-------- THE DATA
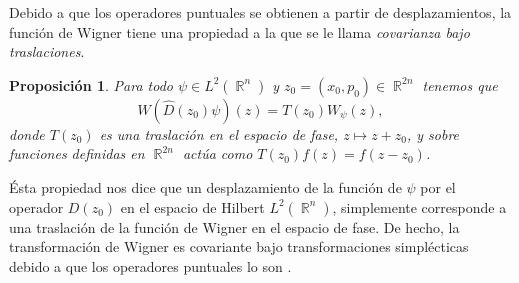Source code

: \documentclass[a4paper,11pt]{report}
\DeclareMathOperator{\R}{\mathbb{R}}
\DeclareMathOperator{\Sz}{\mathcal S}
\newtheorem{proposition}{Proposición}
\begin{document}
  Debido a que los operadores puntuales se obtienen a partir
  de desplazamientos, la función de Wigner tiene una
  propiedad a la que se le llama \textit{covarianza bajo
  traslaciones}. 
  \begin{proposition}
    Para todo $\psi \in L^2(\R^{n})$ y $z_0 = (x_0,p_0) \in
    \R^{2n}$ tenemos que
    \begin{equation}
      W(\hat{D}(z_0)\psi)(z)
      = T(z_0)W_\psi(z),
    \end{equation} 
    donde $T(z_0)$ es una traslación en el espacio de fase,
    $z \mapsto z + z_0$, y sobre funciones definidas en
    $\R^{2n}$ actúa como $T(z_0)f(z) = f(z-z_0)$.
  \end{proposition}
  Ésta propiedad nos dice que un desplazamiento de la
  función de $\psi$ por el operador $D(z_0)$ en el espacio
  de Hilbert $L^2(\R^{n})$, simplemente corresponde a una
  traslación de la función de Wigner en el espacio de fase.
  De hecho, la transformación de Wigner es covariante bajo
  transformaciones simplécticas debido a que los operadores
  puntuales lo son \cite{gosson2017}.
  
\end{document}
----------------
Output the entries above exactly. Drop the pictures.

Source code

: \documentclass[a4paper,11pt]{report}
\DeclareMathOperator{\R}{\mathbb{R}}
\DeclareMathOperator{\Sz}{\mathcal S}
\newtheorem{proposition}{Proposición}
\begin{document}
  Debido a que los operadores puntuales se obtienen a partir
  de desplazamientos, la función de Wigner tiene una
  propiedad a la que se le llama \textit{covarianza bajo
  traslaciones}. 
  \begin{proposition}
    Para todo $\psi \in L^2(\R^{n})$ y $z_0 = (x_0,p_0) \in
    \R^{2n}$ tenemos que
    \begin{equation}
      W(\hat{D}(z_0)\psi)(z)
      = T(z_0)W_\psi(z),
    \end{equation} 
    donde $T(z_0)$ es una traslación en el espacio de fase,
    $z \mapsto z + z_0$, y sobre funciones definidas en
    $\R^{2n}$ actúa como $T(z_0)f(z) = f(z-z_0)$.
  \end{proposition}
  Ésta propiedad nos dice que un desplazamiento de la
  función de $\psi$ por el operador $D(z_0)$ en el espacio
  de Hilbert $L^2(\R^{n})$, simplemente corresponde a una
  traslación de la función de Wigner en el espacio de fase.
  De hecho, la transformación de Wigner es covariante bajo
  transformaciones simplécticas debido a que los operadores
  puntuales lo son \cite{gosson2017}.
  
\end{document}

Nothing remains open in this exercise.